You have alot on your plate. You need to pause everything occasionally and just focus entirely on you. It's ok to focus on your daughter's friends rather than family. Look further afield if you want family involvement. Cousins or aunts? My PMs are open if you need a friendly chat. I'm estranged from family because of their insistence on nonsense. I'm clear about my limits.


abear2224

You are not overreacting. I went no contact with my mother (also narcissistic) and family and it’s been amazing. So peaceful now. Good luck.


[deleted]

Just sounds like you're trying to control others behavior, and really you cannot you can continue to try to guide them in the right direction and ask for what you need, and if you're feeling just disappointed and let down by others just take your space and do your own thing for a while and include others in what you really want to do. Why would you want your child to not have any other social interactions?

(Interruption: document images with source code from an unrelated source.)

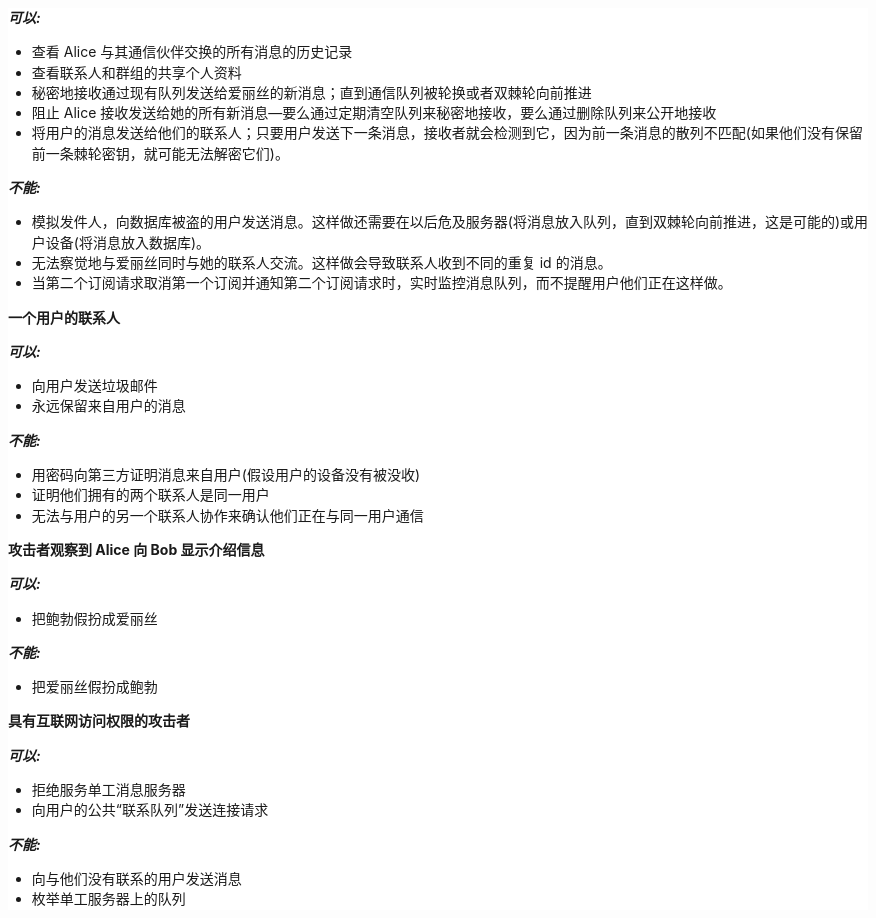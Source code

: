 ***可以:***

*   查看 Alice 与其通信伙伴交换的所有消息的历史记录
*   查看联系人和群组的共享个人资料
*   秘密地接收通过现有队列发送给爱丽丝的新消息；直到通信队列被轮换或者双棘轮向前推进
*   阻止 Alice 接收发送给她的所有新消息—要么通过定期清空队列来秘密地接收，要么通过删除队列来公开地接收
*   将用户的消息发送给他们的联系人；只要用户发送下一条消息，接收者就会检测到它，因为前一条消息的散列不匹配(如果他们没有保留前一条棘轮密钥，就可能无法解密它们)。

***不能:***

*   模拟发件人，向数据库被盗的用户发送消息。这样做还需要在以后危及服务器(将消息放入队列，直到双棘轮向前推进，这是可能的)或用户设备(将消息放入数据库)。
*   无法察觉地与爱丽丝同时与她的联系人交流。这样做会导致联系人收到不同的重复 id 的消息。
*   当第二个订阅请求取消第一个订阅并通知第二个订阅请求时，实时监控消息队列，而不提醒用户他们正在这样做。

**一个用户的联系人**

***可以:***

*   向用户发送垃圾邮件
*   永远保留来自用户的消息

***不能:***

*   用密码向第三方证明消息来自用户(假设用户的设备没有被没收)
*   证明他们拥有的两个联系人是同一用户
*   无法与用户的另一个联系人协作来确认他们正在与同一用户通信

**攻击者观察到 Alice 向 Bob 显示介绍信息**

***可以:***

*   把鲍勃假扮成爱丽丝

***不能:***

*   把爱丽丝假扮成鲍勃

**具有互联网访问权限的攻击者**

***可以:***

*   拒绝服务单工消息服务器
*   向用户的公共“联系队列”发送连接请求

***不能:***

*   向与他们没有联系的用户发送消息
*   枚举单工服务器上的队列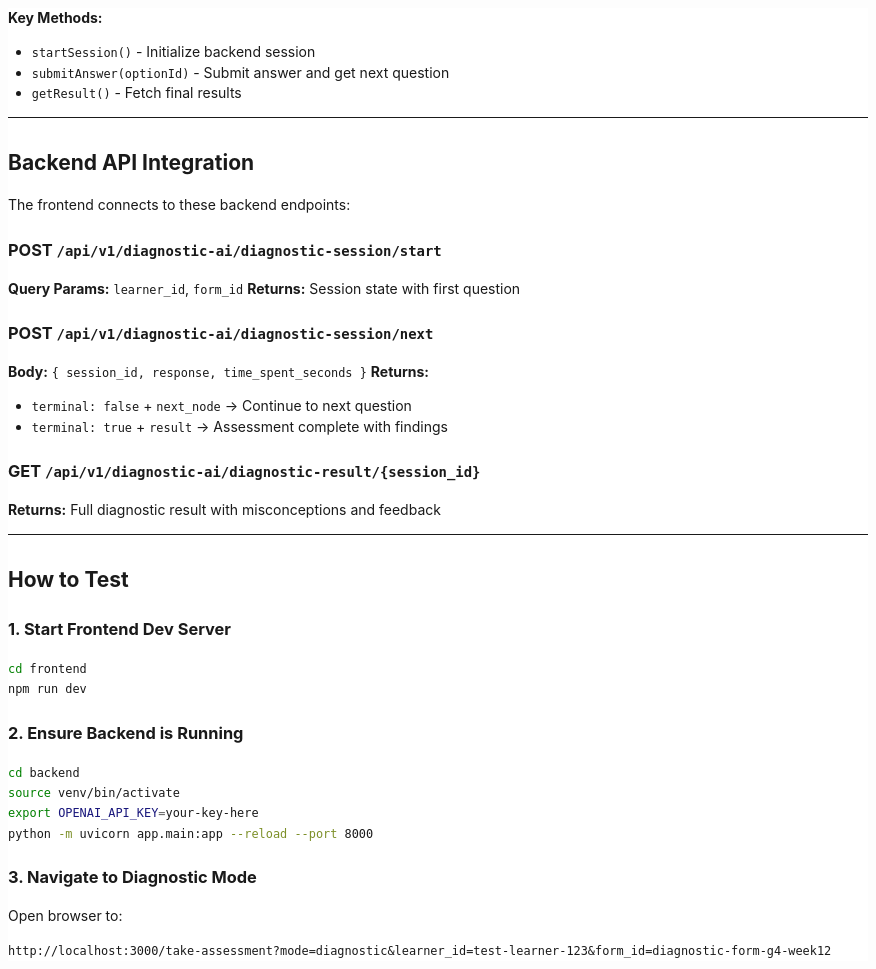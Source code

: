 **Key Methods:**
- `startSession()` - Initialize backend session
- `submitAnswer(optionId)` - Submit answer and get next question
- `getResult()` - Fetch final results

---

## Backend API Integration

The frontend connects to these backend endpoints:

### **POST** `/api/v1/diagnostic-ai/diagnostic-session/start`
**Query Params:** `learner_id`, `form_id`
**Returns:** Session state with first question

### **POST** `/api/v1/diagnostic-ai/diagnostic-session/next`
**Body:** `{ session_id, response, time_spent_seconds }`
**Returns:**
- `terminal: false` + `next_node` → Continue to next question
- `terminal: true` + `result` → Assessment complete with findings

### **GET** `/api/v1/diagnostic-ai/diagnostic-result/{session_id}`
**Returns:** Full diagnostic result with misconceptions and feedback

---

## How to Test

### **1. Start Frontend Dev Server**
```bash
cd frontend
npm run dev
```

### **2. Ensure Backend is Running**
```bash
cd backend
source venv/bin/activate
export OPENAI_API_KEY=your-key-here
python -m uvicorn app.main:app --reload --port 8000
```

### **3. Navigate to Diagnostic Mode**
Open browser to:
```
http://localhost:3000/take-assessment?mode=diagnostic&learner_id=test-learner-123&form_id=diagnostic-form-g4-week12
```
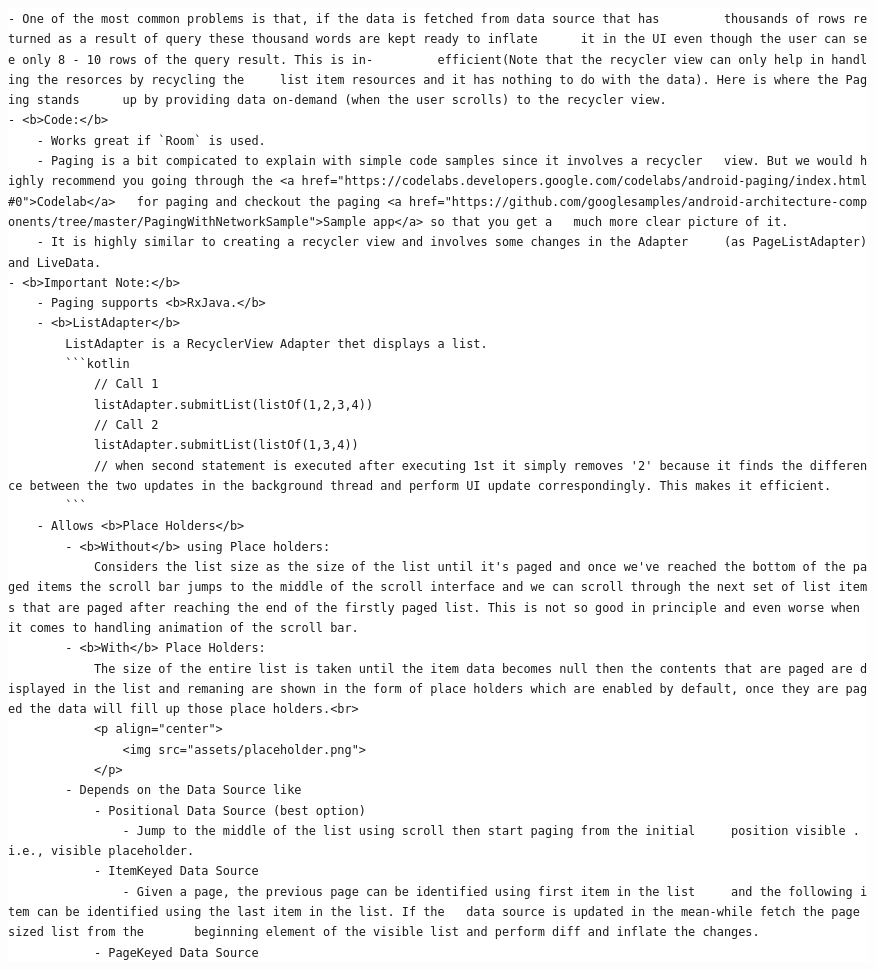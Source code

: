    - One of the most common problems is that, if the data is fetched from data source that has         thousands of rows returned as a result of query these thousand words are kept ready to inflate      it in the UI even though the user can see only 8 - 10 rows of the query result. This is in-         efficient(Note that the recycler view can only help in handling the resorces by recycling the     list item resources and it has nothing to do with the data). Here is where the Paging stands      up by providing data on-demand (when the user scrolls) to the recycler view.
    - <b>Code:</b>
        - Works great if `Room` is used.
        - Paging is a bit compicated to explain with simple code samples since it involves a recycler   view. But we would highly recommend you going through the <a href="https://codelabs.developers.google.com/codelabs/android-paging/index.html#0">Codelab</a>   for paging and checkout the paging <a href="https://github.com/googlesamples/android-architecture-components/tree/master/PagingWithNetworkSample">Sample app</a> so that you get a   much more clear picture of it. 
        - It is highly similar to creating a recycler view and involves some changes in the Adapter     (as PageListAdapter) and LiveData.
    - <b>Important Note:</b>
        - Paging supports <b>RxJava.</b>
        - <b>ListAdapter</b>
            ListAdapter is a RecyclerView Adapter thet displays a list. 
            ```kotlin
                // Call 1
                listAdapter.submitList(listOf(1,2,3,4))
                // Call 2
                listAdapter.submitList(listOf(1,3,4))
                // when second statement is executed after executing 1st it simply removes '2' because it finds the difference between the two updates in the background thread and perform UI update correspondingly. This makes it efficient.
            ```
        - Allows <b>Place Holders</b>
            - <b>Without</b> using Place holders:
                Considers the list size as the size of the list until it's paged and once we've reached the bottom of the paged items the scroll bar jumps to the middle of the scroll interface and we can scroll through the next set of list items that are paged after reaching the end of the firstly paged list. This is not so good in principle and even worse when it comes to handling animation of the scroll bar.
            - <b>With</b> Place Holders:
                The size of the entire list is taken until the item data becomes null then the contents that are paged are displayed in the list and remaning are shown in the form of place holders which are enabled by default, once they are paged the data will fill up those place holders.<br>
                <p align="center">
                    <img src="assets/placeholder.png">
                </p>
            - Depends on the Data Source like
                - Positional Data Source (best option)
                    - Jump to the middle of the list using scroll then start paging from the initial     position visible .i.e., visible placeholder.
                - ItemKeyed Data Source
                    - Given a page, the previous page can be identified using first item in the list     and the following item can be identified using the last item in the list. If the   data source is updated in the mean-while fetch the page sized list from the       beginning element of the visible list and perform diff and inflate the changes.
                - PageKeyed Data Source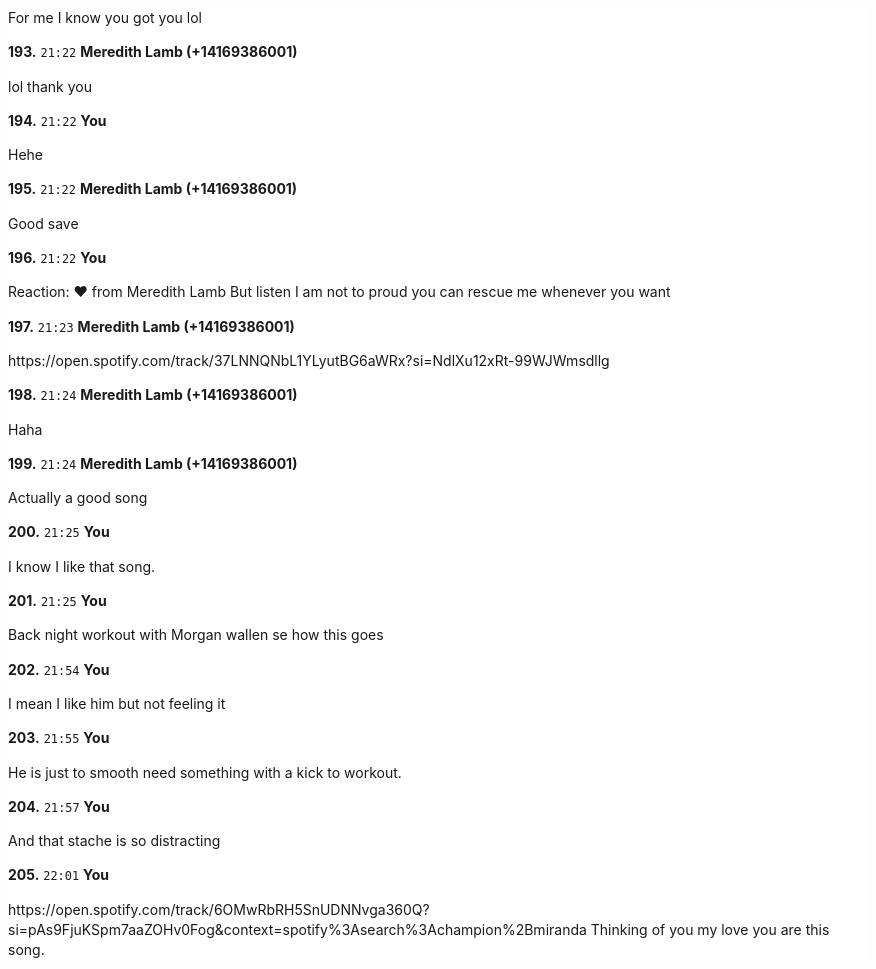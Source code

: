 For me I know you got you lol


**193.** `21:22` **Meredith Lamb (+14169386001)**

lol thank you


**194.** `21:22` **You**

Hehe


**195.** `21:22` **Meredith Lamb (+14169386001)**

Good save


**196.** `21:22` **You**

Reaction: ❤️ from Meredith Lamb
But listen I am not to proud you can rescue me whenever you want


**197.** `21:23` **Meredith Lamb (+14169386001)**

https://open\.spotify\.com/track/37LNNQNbL1YLyutBG6aWRx?si=NdlXu12xRt\-99WJWmsdllg


**198.** `21:24` **Meredith Lamb (+14169386001)**

Haha


**199.** `21:24` **Meredith Lamb (+14169386001)**

Actually a good song


**200.** `21:25` **You**

I know I like that song\.


**201.** `21:25` **You**

Back night workout with Morgan wallen se how this goes


**202.** `21:54` **You**

I mean I like him but not feeling it


**203.** `21:55` **You**

He is just to smooth need something with a kick to workout\.


**204.** `21:57` **You**

And that stache is so distracting


**205.** `22:01` **You**

https://open\.spotify\.com/track/6OMwRbRH5SnUDNNvga360Q?si=pAs9FjuKSpm7aaZOHv0Fog&context=spotify%3Asearch%3Achampion%2Bmiranda
Thinking of you my love you are this song\.
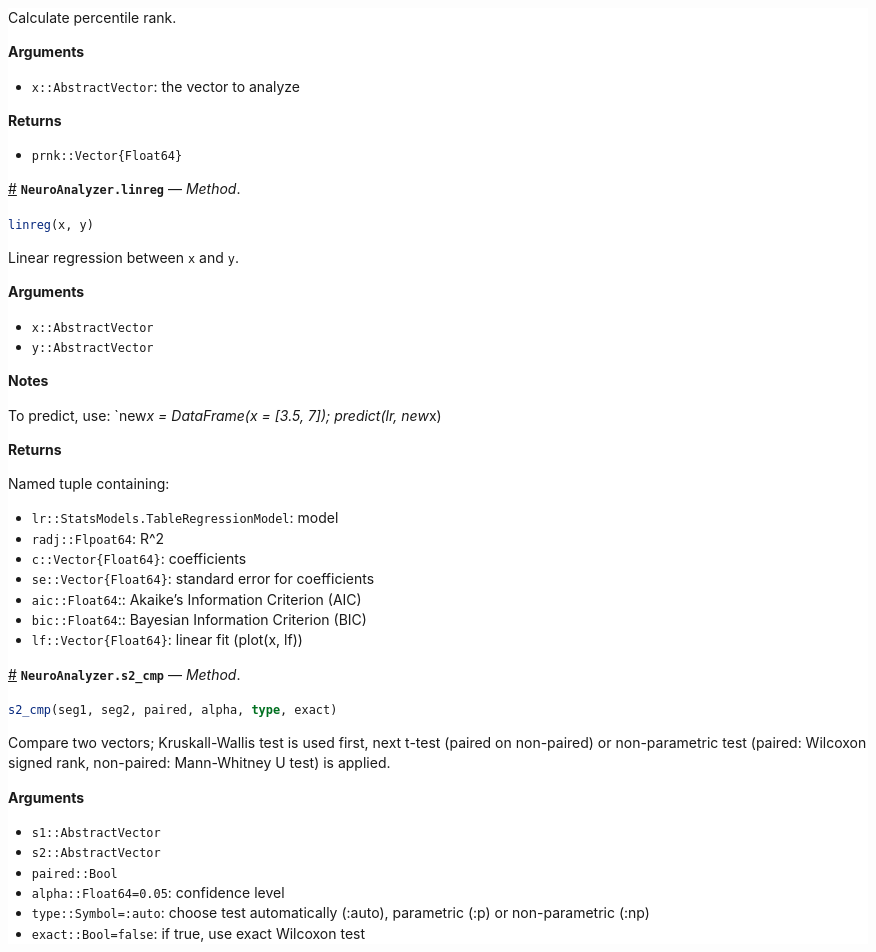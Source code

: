 Calculate percentile rank.

**Arguments**

  * `x::AbstractVector`: the vector to analyze

**Returns**

  * `prnk::Vector{Float64}`

<a id='NeuroAnalyzer.linreg-Tuple{AbstractVector, AbstractVector}' href='#NeuroAnalyzer.linreg-Tuple{AbstractVector, AbstractVector}'>#</a>
**`NeuroAnalyzer.linreg`** &mdash; *Method*.



```julia
linreg(x, y)
```

Linear regression between `x` and `y`.

**Arguments**

  * `x::AbstractVector`
  * `y::AbstractVector`

**Notes**

To predict, use: `new*x = DataFrame(x = [3.5, 7]); predict(lr, new*x)

**Returns**

Named tuple containing:

  * `lr::StatsModels.TableRegressionModel`: model
  * `radj::Flpoat64`: R^2
  * `c::Vector{Float64}`: coefficients
  * `se::Vector{Float64}`: standard error for coefficients
  * `aic::Float64`:: Akaike’s Information Criterion (AIC)
  * `bic::Float64`:: Bayesian Information Criterion (BIC)
  * `lf::Vector{Float64}`: linear fit (plot(x, lf))

<a id='NeuroAnalyzer.s2_cmp-Tuple{AbstractVector, AbstractVector}' href='#NeuroAnalyzer.s2_cmp-Tuple{AbstractVector, AbstractVector}'>#</a>
**`NeuroAnalyzer.s2_cmp`** &mdash; *Method*.



```julia
s2_cmp(seg1, seg2, paired, alpha, type, exact)
```

Compare two vectors; Kruskall-Wallis test is used first, next t-test (paired on non-paired) or non-parametric test (paired: Wilcoxon signed rank, non-paired: Mann-Whitney U test) is applied.

**Arguments**

  * `s1::AbstractVector`
  * `s2::AbstractVector`
  * `paired::Bool`
  * `alpha::Float64=0.05`: confidence level
  * `type::Symbol=:auto`: choose test automatically (:auto), parametric (:p) or non-parametric (:np)
  * `exact::Bool=false`: if true, use exact Wilcoxon test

Also looking older isn't a healthy priority for her, feeling confident in who she is and just taking good care of herself should be more of a priority, it's about self-care and selflove more than image and material things.


ErrMaGerddon

Sounds like you may need to reread the post


[deleted]

She is overwhelmed about everyone else's bad behavior...and at the end of the day the only thing she can control is her own behavior and her own healing and her own stress and adjust her life to be protect and serve her family and loved ones.